Fourteen-year-old Ahmad loves math. Partially because of this passion and partially because of the war that shattered the architecture of his childhood city of Damascus, he aspires to become an engineer and rebuild Syria, his home.
“I miss everything about Syria,” Ahmad said in September when A World at School visited him in Lebanon, where his family lives as refugees. “I miss going to the mosque on Fridays, I miss going to play and swim in the river.”
Although Ahmad could not attend school for a full year so he could earn $1 a day for his family, he was able to return to school this past fall through a double-shift school system which enables Lebanese children to go to school in the morning and then Syrian refugee children through a second shift in the afternoon. He is, compared to the other Syrian refugee children, lucky: There are more than 500,000 Syrian refugee children in Lebanon alone, yet the majority are not in school. However, through a double-shift school system being implemented through a partnership with the Lebanese government, nearly 200,000 Syrian refugee children will be enrolled in schools this year. Now in school, Ahmad is protected from the life of a child laborer and can enjoy a nurturing environment where he can grow and feel safe.
Unfortunately, even though the double-shift school provides access to education for some of the world’s most marginalized children, there are still barriers that can prevent children from learning. In Syria, for instance, curriculums are taught exclusively in Arabic, but in Lebanon, math and sciences are taught in French or English, creating a learning disparity for those who have never spoken anything but Arabic. For other children who come from food insecure households and can only consume one meal a day, hunger is the greatest obstacle to learning.
For Ahmad, the lack of technology in Lebanese curriculums is a challenge, particularly because of his dream to become an engineer. With the critical help of GBC-Education members like HP, who donated 15 HP Envy XP360 laptops to support an initiative being piloted in a double-shift school in Lebanon, some of these barriers can be overcome.

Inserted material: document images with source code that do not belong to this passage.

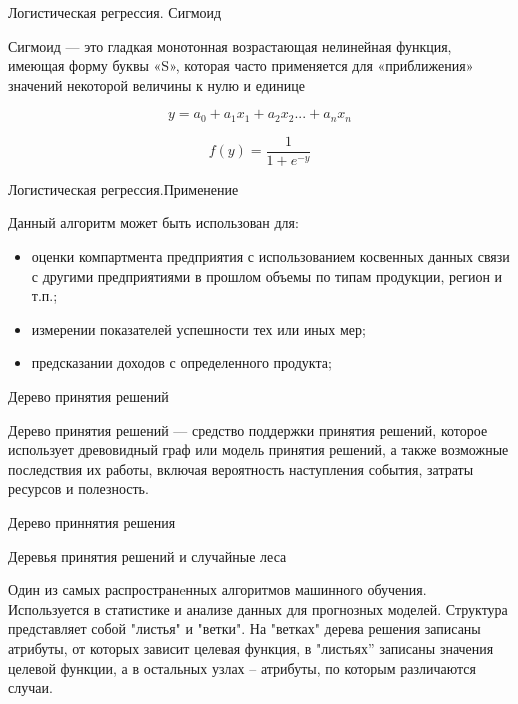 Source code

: \documentclass[10pt,pdf,hyperref={unicode}]{beamer}
\begin{document}
\begin{frame}{Логистическая регрессия. Сигмоид}

Сигмоид — это гладкая монотонная возрастающая нелинейная функция,
 имеющая форму буквы «S», которая часто применяется для «приближения» 
 значений некоторой величины к нулю и единице


$$  y=a_0 + a_1x_1+ a_2x_2 ...+a_nx_n $$

$$ f(y) = \frac{1}{1 + e^{-y}}$$



\end{frame}



\begin{frame}{Логистическая регрессия.Применение}

Данный алгоритм может быть использован для:
    \begin{itemize}

  \item оценки компартмента предприятия с использованием косвенных данных связи с другими предприятиями в прошлом объемы по типам продукции, регион и т.п.;
  \item измерении показателей успешности  тех или иных мер;
  \item предсказании доходов с определенного продукта;
    \end{itemize}
    

\end{frame}





\begin{frame}{Дерево принятия решений}

Дерево принятия решений — средство поддержки принятия решений, которое использует 
древовидный граф или модель принятия решений, а также возможные последствия их работы, 
включая вероятность наступления события, затраты ресурсов и полезность. 

\end{frame}


\begin{frame}{Дерево приннятия решения}

Деревья принятия решений и случайные леса

Один из самых распространeнных алгоритмов машинного обучения.
 Используется в статистике и анализе данных для прогнозных моделей. 
 Структура представляет собой "листья" и "ветки". 
 На "ветках" дерева решения записаны атрибуты, 
 от которых зависит целевая функция, в "листьях” записаны значения целевой функции, 
 а в остальных узлах – атрибуты, по которым различаются случаи.

\end{frame}
\end{document}

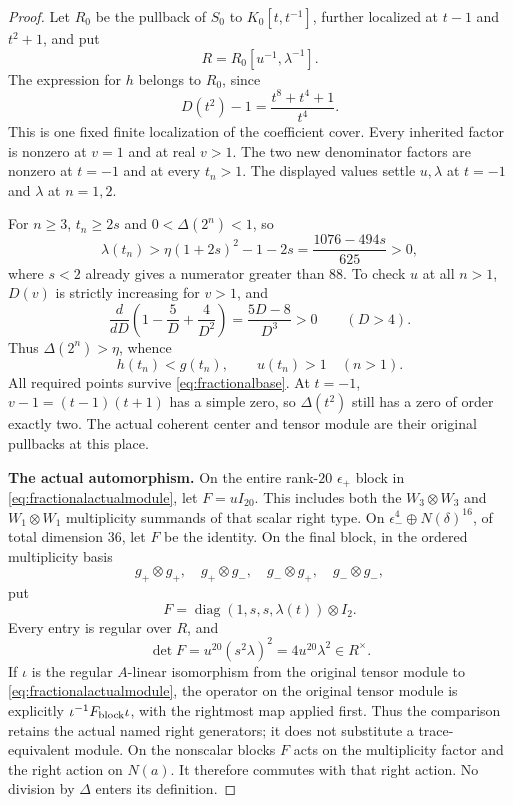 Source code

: \documentclass[11pt,a4paper]{article}
\theoremstyle{named}\newtheorem{finding}{Finding}[section]
\theoremstyle{definition}\newtheorem{definition}[finding]{Definition}
\theoremstyle{remark}\newtheorem{remark}[finding]{Remark}
\begin{document}
\begin{proof}
Let $R_0$ be the pullback of $S_0$ to $K_0[t,t^{-1}]$,
further localized at $t-1$ and $t^2+1$, and put
\begin{equation}\label{eq:fractionalbase}
 R=R_0[u^{-1},\lambda^{-1}].
\end{equation}
The expression for $h$ belongs to $R_0$, since
\[
 D(t^2)-1=\frac{t^8+t^4+1}{t^4}.
\]
This is one fixed finite localization of the coefficient
cover. Every inherited factor is nonzero at $v=1$
and at real $v>1$. The two new denominator factors
are nonzero at $t=-1$ and at every $t_n>1$.
The displayed values settle $u,\lambda$ at $t=-1$
and $\lambda$ at $n=1,2$.

For $n\ge3$, $t_n\ge2s$ and $0<\Delta(2^n)<1$, so
\[
 \lambda(t_n)>
 \eta(1+2s)^2-1-2s
 =\frac{1076-494s}{625}>0,
\]
where $s<2$ already gives a numerator greater than $88$.
To check $u$ at all $n>1$, $D(v)$ is strictly increasing
for $v>1$, and
\[
 \frac{d}{dD}\left(1-\frac5D+\frac4{D^2}\right)
      =\frac{5D-8}{D^3}>0\qquad(D>4).
\]
Thus $\Delta(2^n)>\eta$, whence
\begin{equation}\label{eq:fractionalmonotonicity}
 h(t_n)<g(t_n),\qquad u(t_n)>1\quad(n>1).
\end{equation}
All required points survive \eqref{eq:fractionalbase}.
At $t=-1$, $v-1=(t-1)(t+1)$ has a simple zero,
so $\Delta(t^2)$ still has a zero of order exactly two.
The actual coherent center and tensor module are
their original pullbacks at this place.

\par\smallskip\noindent\textbf{The actual automorphism.}\quad
On the entire rank-$20$ $\epsilon_+$ block in
\eqref{eq:fractionalactualmodule}, let $F=uI_{20}$.
This includes both the $W_3\otimes W_3$ and
$W_1\otimes W_1$ multiplicity summands of that scalar
right type.
On $\epsilon_-^4\oplus N(\delta)^{16}$, of total
dimension $36$, let $F$ be the identity.
On the final block, in the ordered multiplicity basis
\[
 g_+\otimes g_+,\quad g_+\otimes g_-,\quad
 g_-\otimes g_+,\quad g_-\otimes g_-,
\]
put
\begin{equation}\label{eq:fractionaloperator}
 F=\operatorname{diag}(1,s,s,\lambda(t))\otimes I_2.
\end{equation}
Every entry is regular over $R$, and
\[
 \det F=u^{20}(s^2\lambda)^2=4u^{20}\lambda^2
          \in R^\times.
\]
If $\iota$ is the regular $A$-linear isomorphism
from the original tensor module to
\eqref{eq:fractionalactualmodule}, the operator on the
original tensor module is explicitly
$\iota^{-1}F_{\rm block}\iota$, with the rightmost map
applied first.
Thus the comparison retains the actual named right
generators; it does not substitute a trace-equivalent
module. On the nonscalar blocks $F$ acts on the
multiplicity factor and the right action on $N(a)$.
It therefore commutes with that right action.
No division by $\Delta$ enters its definition.


\end{proof}
\end{document}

“Everyone, everywhere has the right to a quality education, and technology is a key enabler and equalizer,” says Nate Hurst, Sustainability Innovation Officer, HP Inc. “We are proud to work with partners such as GBC-Education to help close the education opportunity gap for Ahmad and children like him. In and beyond the classroom, we also help refugees — and non-refugees — build new lives and livelihoods through HP LIFE, a free online training program available in seven languages that enables people around the world to gain the skills they need to create sustainable economic futures for themselves, their families and their communities.”
The pilot led by Theirworld, working in collaboration with the Lebanese Ministry of Education and Higher Education, will provide schoolchildren with technology that will deliver language classes so students can keep up with the Lebanese curricula. The pilot initiative will also support the delivery of classes in a wider range of subjects and will support extra-curricula activities that enable students to develop life skills.
This pilot is particularly significant as donor countries look for innovative and scalable ways to support Syrian refugees in Lebanon. GBC-Education hopes that it will demonstrate how small-scale investments in technology can address barriers to accessing education and quality learning in emergency and conflict zones and provide a proof of concept on the transformative nature of these interventions, which, if successful, could be taken to scale.